Increased political stability, improved commodity prices and effective public economic reforms led to an improvement in the risk-reward score of several West African economies, according to the 2018 Africa Risk-Reward Index from Control Risks and Oxford Economics.

Ghana leads these positive developments for West Africa, recording the strongest improvement in its risk-reward score in Africa after Zimbabwe and Egypt. Both Nigeria and Senegal benefit from a greatly improved risk score.

Tom Griffin, Senior Partner for West Africa at Control Risks comments: “In 2017, many West African governments embarked on an impressive journey to implement the right reforms for economic growth and improvement of investors’ confidence.

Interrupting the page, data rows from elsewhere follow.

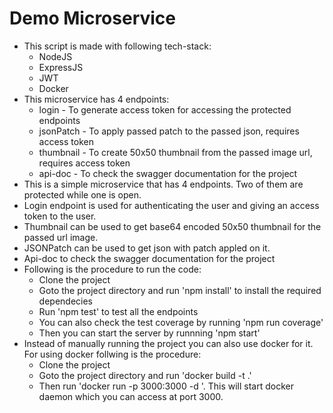 # Demo Microservice

- This script is made with following tech-stack:
    - NodeJS
    - ExpressJS
    - JWT
    - Docker
- This microservice has 4 endpoints:
    - login - To generate access token for accessing the protected endpoints
    - jsonPatch - To apply passed patch to the passed json, requires access token
    - thumbnail - To create 50x50 thumbnail from the passed image url, requires access token 
    - api-doc - To check the swagger documentation for the project
- This is a simple microservice that has 4 endpoints. Two of them are protected while one is open.
- Login endpoint is used for authenticating the user and giving an access token to the user.
- Thumbnail can be used to get base64 encoded 50x50 thumbnail for the passed url image.
- JSONPatch can be used to get json with patch appled on it.
- Api-doc to check the swagger documentation for the project
- Following is the procedure to run the code:
    - Clone the project
    - Goto the project directory and run 'npm install' to install the required dependecies
    - Run 'npm test' to test all the endpoints
    - You can also check the test coverage by running 'npm run coverage'
    - Then you can start the server by runnning 'npm start'
- Instead of manually running the project you can also use docker for it. For using docker follwing is the procedure:
    - Clone the project
    - Goto the project directory and run 'docker build -t <your docker image name> .'
    - Then run 'docker run -p 3000:3000 -d <your docker image name>'. This will start docker daemon which you can access at port 3000.

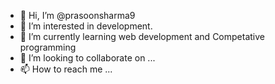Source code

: - 👋 Hi, I’m @prasoonsharma9
- 👀 I’m interested in development. 
- 🌱 I’m currently learning web development and Competative programming
- 💞️ I’m looking to collaborate on ...
- 📫 How to reach me ...

<!---
prasoonsharma9/prasoonsharma9 is a ✨ special ✨ repository because its `README.md` (this file) appears on your GitHub profile.
You can click the Preview link to take a look at your changes.
--->
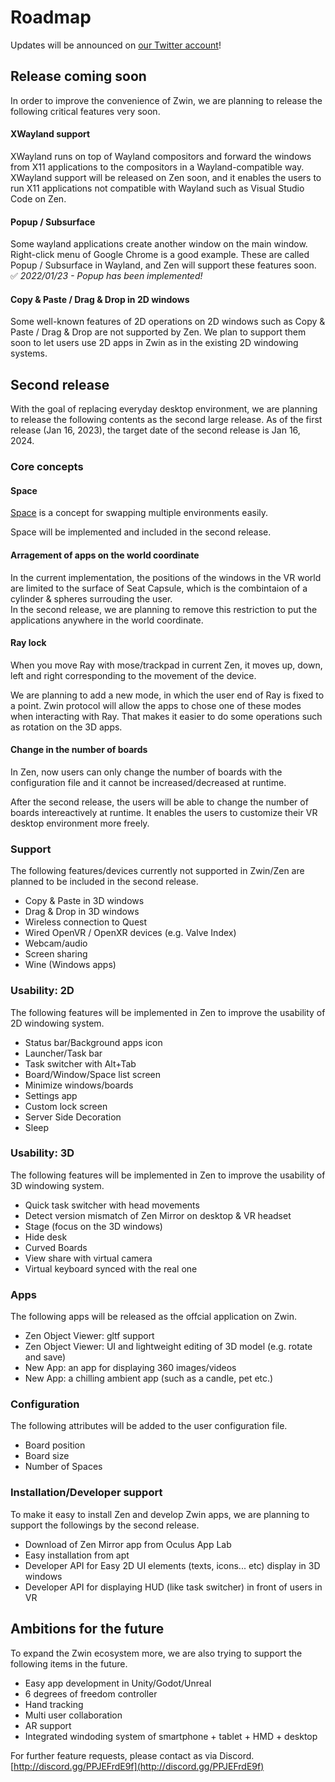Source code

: # Roadmap

Updates will be announced on [our Twitter account](https://twitter.com/zwin_project)!

## Release coming soon 

In order to improve the convenience of Zwin, we are planning to release the following critical features very soon.

#### XWayland support

XWayland runs on top of Wayland compositors and forward the windows from X11 applications to the compositors in a Wayland-compatible way. XWayland support will be released on Zen soon, and it enables the users to run X11 applications not compatible with Wayland such as Visual Studio Code on Zen.

#### Popup / Subsurface
Some wayland applications create another window on the main window. Right-click menu of Google Chrome is a good example. These are called Popup / Subsurface in Wayland, and Zen will support these features soon.
✅ *2022/01/23 - Popup has been implemented!*

#### Copy & Paste / Drag & Drop in 2D windows
Some well-known features of 2D operations on 2D windows such as Copy & Paste / Drag & Drop are not supported by Zen. We plan to support them soon to let users use 2D apps in Zwin as in the existing 2D windowing systems.

## Second release
With the goal of replacing everyday desktop environment, we are planning to release the following contents as the second large release. As of the first release (Jan 16, 2023), the target date of the second release is Jan 16, 2024.

### Core concepts


#### Space
[Space](/en/what_is_it/interactions_on_zen#space-(under-development)) is a concept for swapping multiple environments easily.

Space will be implemented and included in the second release.

#### Arragement of apps on the world coordinate
In the current implementation, the positions of the windows in the VR world are limited to the surface of Seat Capsule, which is the combintaion of a cylinder & spheres surrouding the user.  
In the second release, we are planning to remove this restriction to put the applications anywhere in the world coordinate.

#### Ray lock
When you move Ray with mose/trackpad in current Zen, it moves up, down, left and right corresponding to the movement of the device.

We are planning to add a new mode, in which the user end of Ray is fixed to a point. Zwin protocol will allow the apps to chose one of these modes when interacting with Ray. That makes it easier to do some operations such as rotation on the 3D apps.

#### Change in the number of boards
In Zen, now users can only change the number of boards with the configuration file and it cannot be increased/decreased at runtime.

After the second release, the users will be able to change the number of boards intereactively at runtime. It enables the users to customize their VR desktop environment more freely.

### Support
The following features/devices currently not supported in Zwin/Zen are planned to be included in the second release.

- Copy & Paste in 3D windows
- Drag & Drop in 3D windows
- Wireless connection to Quest
- Wired OpenVR / OpenXR devices (e.g. Valve Index)
- Webcam/audio
- Screen sharing
- Wine (Windows apps)

### Usability: 2D
The following features will be implemented in Zen to improve the usability of 2D windowing system.

- Status bar/Background apps icon
- Launcher/Task bar
- Task switcher with Alt+Tab
- Board/Window/Space list screen
- Minimize windows/boards
- Settings app
- Custom lock screen
- Server Side Decoration
- Sleep

### Usability: 3D
The following features will be implemented in Zen to improve the usability of 3D windowing system.

- Quick task switcher with head movements
- Detect version mismatch of Zen Mirror on desktop & VR headset
- Stage (focus on the 3D windows)
- Hide desk
- Curved Boards
- View share with virtual camera
- Virtual keyboard synced with the real one

### Apps
The following apps will be released as the offcial application on Zwin.

- Zen Object Viewer: gltf support
- Zen Object Viewer: UI and lightweight editing of 3D model (e.g. rotate and save)
- New App: an app for displaying 360 images/videos
- New App: a chilling ambient app (such as a candle, pet etc.)

### Configuration
The following attributes will be added to the user configuration file.

- Board position
- Board size
- Number of Spaces

### Installation/Developer support
To make it easy to install Zen and develop Zwin apps, we are planning to support the followings by the second release.

- Download of Zen Mirror app from Oculus App Lab
- Easy installation from apt
- Developer API for Easy 2D UI elements (texts, icons... etc) display in 3D windows
- Developer API for displaying HUD (like task switcher) in front of users in VR

## Ambitions for the future
To expand the Zwin ecosystem more, we are also trying to support the following items in the future.

- Easy app development in Unity/Godot/Unreal 
- 6 degrees of freedom controller
- Hand tracking
- Multi user collaboration
- AR support 
- Integrated windoding system of smartphone + tablet + HMD + desktop


For further feature requests, please contact as via Discord.  
[http://discord.gg/PPJEFrdE9f](http://discord.gg/PPJEFrdE9f)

“Since coming to power in January 2017, Ghana’s government has continued to undertake a programme of macroeconomic reforms which have focused on reducing the deficit and external debt. In the last year, this had a particularly positive impact on issues such as credit and exchange risk. At the same time, Ghana has attempted to improve the business environment for investors by reducing the bureaucratic and taxation burden, as well as laying out plans for further investment activity in the oil and gas and manufacturing sectors.

“In Nigeria, the recently initiated Economic Recovery and Growth Plan has begun to tackle some of the economy’s challenges – including corruption and an infrastructure deficit. The plan has also sought to remove bottlenecks to improve the ease of doing business, which in turn boosts investors’ confidence.

“In the last three years Senegal’s Emerging Senegal Plan has already led to steady growth, reaching close to 6.4% in 2017. The reduction in its risk score is one of the most positive changes in the 2018 Africa Risk-Reward Index, and can be explained by structural reforms to improve the business environment, strengthened macro-economic fundamentals and a controlled debt management policy.”